Financial Executive, April 2008

By Stephen Barlas

The economic malaise and the huge woes at financial firms have triggered hearings on top executive – mostly CEO – pay packages. Congressional Democrats see a hot political issue, and the SEC and IRS are also taking action on compensation topics.


Tom Lehner, the director of public policy for the Business Roundtable, relates a conversation he had recently with the CEO of a Fortune 500 company, who he declines to name. The CEO’s company, like 350 others, received a letter from the U.S. Securities and Exchange Commission (SEC) during the second half of 2007 voicing unhappiness with the company’s disclosure in its 2007 proxy about how the pay levels of top executives are determined.

This company, like all public companies filing proxies, was required for the first time in 2007 to comply with rules the SEC published in 2006 requiring companies to spell out in the Compensation Discussion and Analysis (CD&A) the “metrics”— a somewhat vague term, admittedly — used in determining the pay of the CEO, CFO and next three most highly compensated executives.

The SEC’s Division of Corporation Finance had looked at this company’s 2007 proxy, seen a significant disparity between the pay for two vice presidents and complained to the company that it had not spelled out why one compensation package was heavyweight and the other lightweight.

“One of them is doing a much better job,” explained the CEO to Lehner, with a touch of exasperation, “but we can’t put that in the proxy.”

Exasperation is, in fact, the principal reaction these days among corporate executives whose pockets Washington players, and not just the SEC, are — if not exactly picking — pulling out and examining with all the fervor of a CSI technician looking for evidence of crimes.
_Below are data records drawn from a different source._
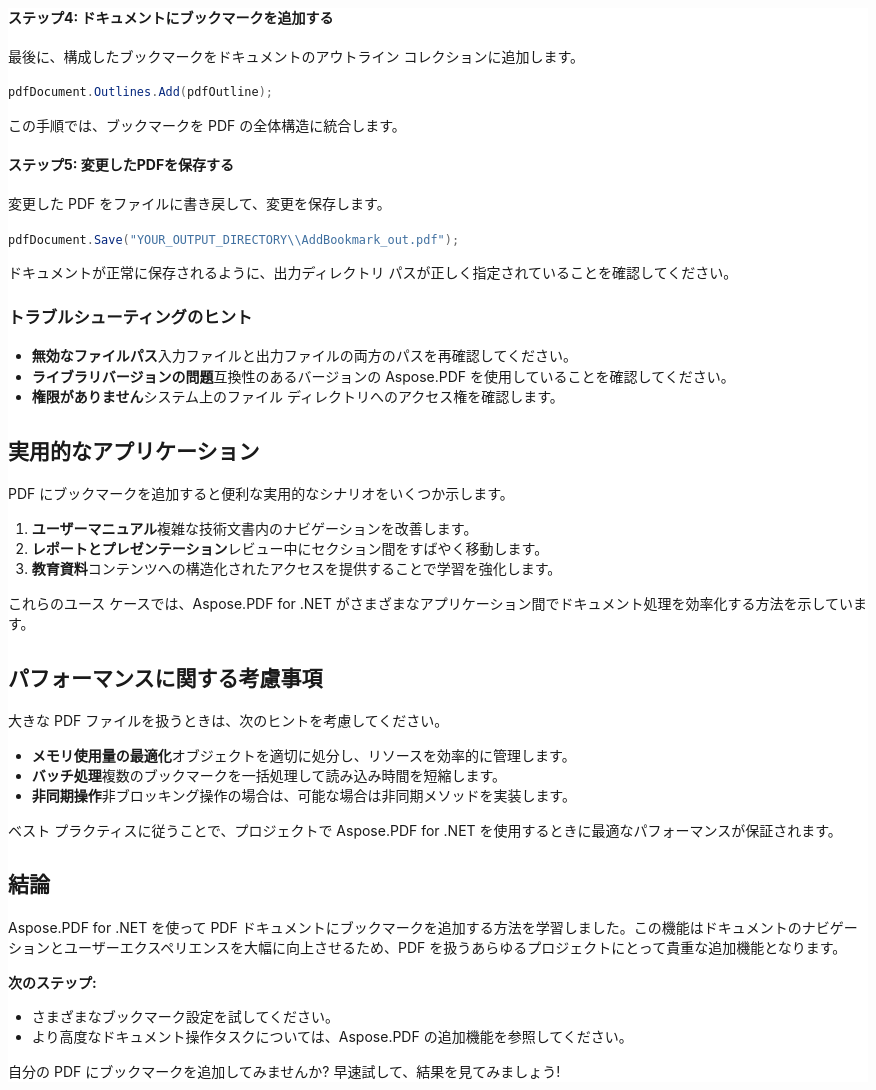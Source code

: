 #### ステップ4: ドキュメントにブックマークを追加する

最後に、構成したブックマークをドキュメントのアウトライン コレクションに追加します。

```csharp
pdfDocument.Outlines.Add(pdfOutline);
```

この手順では、ブックマークを PDF の全体構造に統合します。

#### ステップ5: 変更したPDFを保存する

変更した PDF をファイルに書き戻して、変更を保存します。

```csharp
pdfDocument.Save("YOUR_OUTPUT_DIRECTORY\\AddBookmark_out.pdf");
```

ドキュメントが正常に保存されるように、出力ディレクトリ パスが正しく指定されていることを確認してください。

### トラブルシューティングのヒント

- **無効なファイルパス**入力ファイルと出力ファイルの両方のパスを再確認してください。
- **ライブラリバージョンの問題**互換性のあるバージョンの Aspose.PDF を使用していることを確認してください。
- **権限がありません**システム上のファイル ディレクトリへのアクセス権を確認します。

## 実用的なアプリケーション

PDF にブックマークを追加すると便利な実用的なシナリオをいくつか示します。

1. **ユーザーマニュアル**複雑な技術文書内のナビゲーションを改善します。
2. **レポートとプレゼンテーション**レビュー中にセクション間をすばやく移動します。
3. **教育資料**コンテンツへの構造化されたアクセスを提供することで学習を強化します。

これらのユース ケースでは、Aspose.PDF for .NET がさまざまなアプリケーション間でドキュメント処理を効率化する方法を示しています。

## パフォーマンスに関する考慮事項

大きな PDF ファイルを扱うときは、次のヒントを考慮してください。

- **メモリ使用量の最適化**オブジェクトを適切に処分し、リソースを効率的に管理します。
- **バッチ処理**複数のブックマークを一括処理して読み込み時間を短縮します。
- **非同期操作**非ブロッキング操作の場合は、可能な場合は非同期メソッドを実装します。

ベスト プラクティスに従うことで、プロジェクトで Aspose.PDF for .NET を使用するときに最適なパフォーマンスが保証されます。

## 結論

Aspose.PDF for .NET を使って PDF ドキュメントにブックマークを追加する方法を学習しました。この機能はドキュメントのナビゲーションとユーザーエクスペリエンスを大幅に向上させるため、PDF を扱うあらゆるプロジェクトにとって貴重な追加機能となります。

**次のステップ:**
- さまざまなブックマーク設定を試してください。
- より高度なドキュメント操作タスクについては、Aspose.PDF の追加機能を参照してください。

自分の PDF にブックマークを追加してみませんか? 早速試して、結果を見てみましょう!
Even before the disclosures about the severance packages given to former Merrill Lynch & Co. CEO Stan O’Neal and Countrywide Financial founder Angelo Mozilo (which led to a congressional committee hearing on February 28) and the bonuses paid to top executives at Bear, Stearns & Co. and Morgan Stanley — seen as big rewards for floundering performances — at least two congressmen had been on the warpath against lavish pay packages. Even the Internal Revenue Service (IRS) is getting in on the action.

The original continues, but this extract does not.